Action item:
Here is the listing. Report each line in it that contains the string "begin".

Data for analysis:

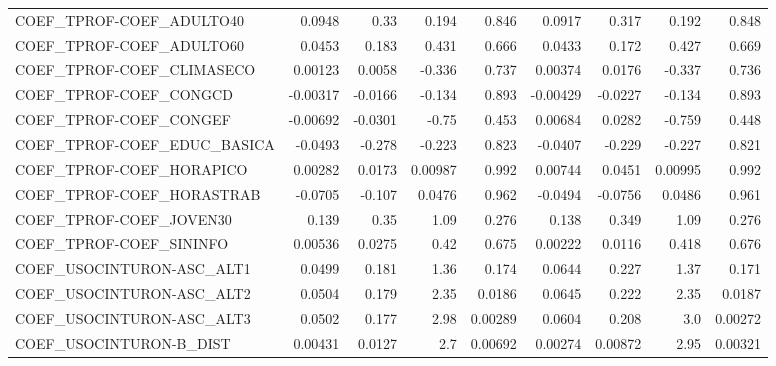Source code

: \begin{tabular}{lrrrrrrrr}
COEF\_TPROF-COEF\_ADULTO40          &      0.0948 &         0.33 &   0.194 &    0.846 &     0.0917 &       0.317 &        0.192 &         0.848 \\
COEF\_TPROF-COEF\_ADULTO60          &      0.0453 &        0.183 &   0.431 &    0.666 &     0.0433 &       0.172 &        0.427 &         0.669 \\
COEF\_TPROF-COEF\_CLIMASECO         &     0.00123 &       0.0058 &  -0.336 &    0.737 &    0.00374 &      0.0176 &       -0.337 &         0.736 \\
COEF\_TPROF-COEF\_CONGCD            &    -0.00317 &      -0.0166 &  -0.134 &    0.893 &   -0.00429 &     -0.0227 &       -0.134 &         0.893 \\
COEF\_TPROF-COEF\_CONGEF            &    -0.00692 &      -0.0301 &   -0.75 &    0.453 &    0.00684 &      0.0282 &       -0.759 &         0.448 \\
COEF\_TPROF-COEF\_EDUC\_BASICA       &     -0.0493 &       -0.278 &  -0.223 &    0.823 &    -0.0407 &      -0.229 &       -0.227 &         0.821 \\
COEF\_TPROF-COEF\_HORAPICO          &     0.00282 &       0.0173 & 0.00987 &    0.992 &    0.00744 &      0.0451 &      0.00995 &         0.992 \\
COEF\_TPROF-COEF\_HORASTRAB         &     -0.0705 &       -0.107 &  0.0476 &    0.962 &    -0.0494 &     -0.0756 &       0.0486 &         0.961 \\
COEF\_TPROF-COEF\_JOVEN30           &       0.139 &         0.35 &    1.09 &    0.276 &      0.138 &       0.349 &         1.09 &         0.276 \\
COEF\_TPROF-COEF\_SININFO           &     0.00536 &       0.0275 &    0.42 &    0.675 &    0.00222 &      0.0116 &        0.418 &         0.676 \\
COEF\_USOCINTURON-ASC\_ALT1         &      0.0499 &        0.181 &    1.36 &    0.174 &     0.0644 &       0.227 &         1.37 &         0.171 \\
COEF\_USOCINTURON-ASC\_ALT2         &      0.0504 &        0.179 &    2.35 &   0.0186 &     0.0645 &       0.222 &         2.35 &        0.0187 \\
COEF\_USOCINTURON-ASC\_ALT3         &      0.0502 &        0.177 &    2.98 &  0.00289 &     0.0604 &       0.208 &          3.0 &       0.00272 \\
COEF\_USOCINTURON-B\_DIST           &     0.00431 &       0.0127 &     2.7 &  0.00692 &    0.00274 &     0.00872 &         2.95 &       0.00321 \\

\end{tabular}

==

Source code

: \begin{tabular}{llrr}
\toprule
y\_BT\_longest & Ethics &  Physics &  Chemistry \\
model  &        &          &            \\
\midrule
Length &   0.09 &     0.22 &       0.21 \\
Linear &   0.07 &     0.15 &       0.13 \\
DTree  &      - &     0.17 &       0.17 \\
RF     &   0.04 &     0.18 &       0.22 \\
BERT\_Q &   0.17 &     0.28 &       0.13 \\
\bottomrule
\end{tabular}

Exercise result:
: \begin{tabular}{lrrrrrrrr}
: \begin{tabular}{llrr}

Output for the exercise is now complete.